INFORMATION SHOWN START

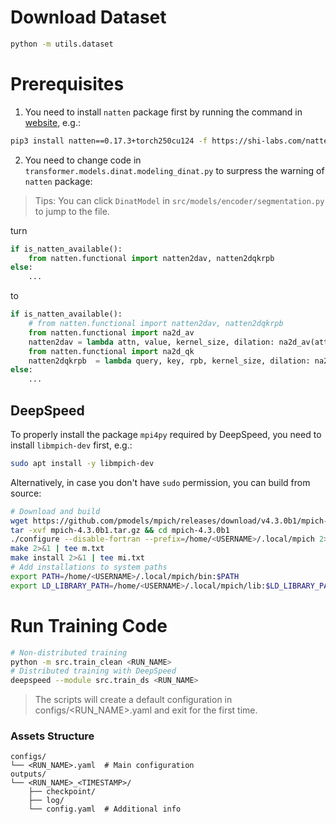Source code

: # Download Dataset

```bash
python -m utils.dataset
```
# Prerequisites

1. You need to install `natten` package first by running the command in [website](https://www.shi-labs.com/natten/), e.g.:
```bash
pip3 install natten==0.17.3+torch250cu124 -f https://shi-labs.com/natten/wheels/
```
2. You need to change code in `transformer.models.dinat.modeling_dinat.py` to surpress the warning of `natten` package:
> Tips: You can click `DinatModel` in `src/models/encoder/segmentation.py` to jump to the file.

turn
```python
if is_natten_available():
    from natten.functional import natten2dav, natten2dqkrpb
else:
    ...
```
to
```python
if is_natten_available():
    # from natten.functional import natten2dav, natten2dqkrpb
    from natten.functional import na2d_av 
    natten2dav = lambda attn, value, kernel_size, dilation: na2d_av(attn, value, kernel_size, dilation)
    from natten.functional import na2d_qk
    natten2dqkrpb  = lambda query, key, rpb, kernel_size, dilation: na2d_qk(query, key, kernel_size, dilation, rpb=rpb)
else:
    ...
```

## DeepSpeed

To properly install the package `mpi4py` required by DeepSpeed, you need to install `libmpich-dev` first, e.g.:
```bash
sudo apt install -y libmpich-dev
```

Alternatively, in case you don't have `sudo` permission, you can build from source:
```bash
# Download and build
wget https://github.com/pmodels/mpich/releases/download/v4.3.0b1/mpich-4.3.0b1.tar.gz
tar -xvf mpich-4.3.0b1.tar.gz && cd mpich-4.3.0b1
./configure --disable-fortran --prefix=/home/<USERNAME>/.local/mpich 2>&1 | tee c.txt
make 2>&1 | tee m.txt
make install 2>&1 | tee mi.txt
# Add installations to system paths
export PATH=/home/<USERNAME>/.local/mpich/bin:$PATH
export LD_LIBRARY_PATH=/home/<USERNAME>/.local/mpich/lib:$LD_LIBRARY_PATH
```

# Run Training Code

```bash
# Non-distributed training
python -m src.train_clean <RUN_NAME>
# Distributed training with DeepSpeed
deepspeed --module src.train_ds <RUN_NAME>
```

> The scripts will create a default configuration in configs/<RUN_NAME>.yaml and exit for the first time.

### Assets Structure

```
configs/
└── <RUN_NAME>.yaml  # Main configuration
outputs/
└── <RUN_NAME>_<TIMESTAMP>/
    ├── checkpoint/
    ├── log/
    └── config.yaml  # Additional info
```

INFORMATION SHOWN END

### DIRECTIONS FOR THIS TASK
Begin with the first line of the records and repeat every line up to the one with "2. You need", counting that line too. Pictures are not part of the copy.

### SOLUTION
Source code

: # Download Dataset

```bash
python -m utils.dataset
```
# Prerequisites

1. You need to install `natten` package first by running the command in [website](https://www.shi-labs.com/natten/), e.g.:
```bash
pip3 install natten==0.17.3+torch250cu124 -f https://shi-labs.com/natten/wheels/
```
2. You need to change code in `transformer.models.dinat.modeling_dinat.py` to surpress the warning of `natten` package:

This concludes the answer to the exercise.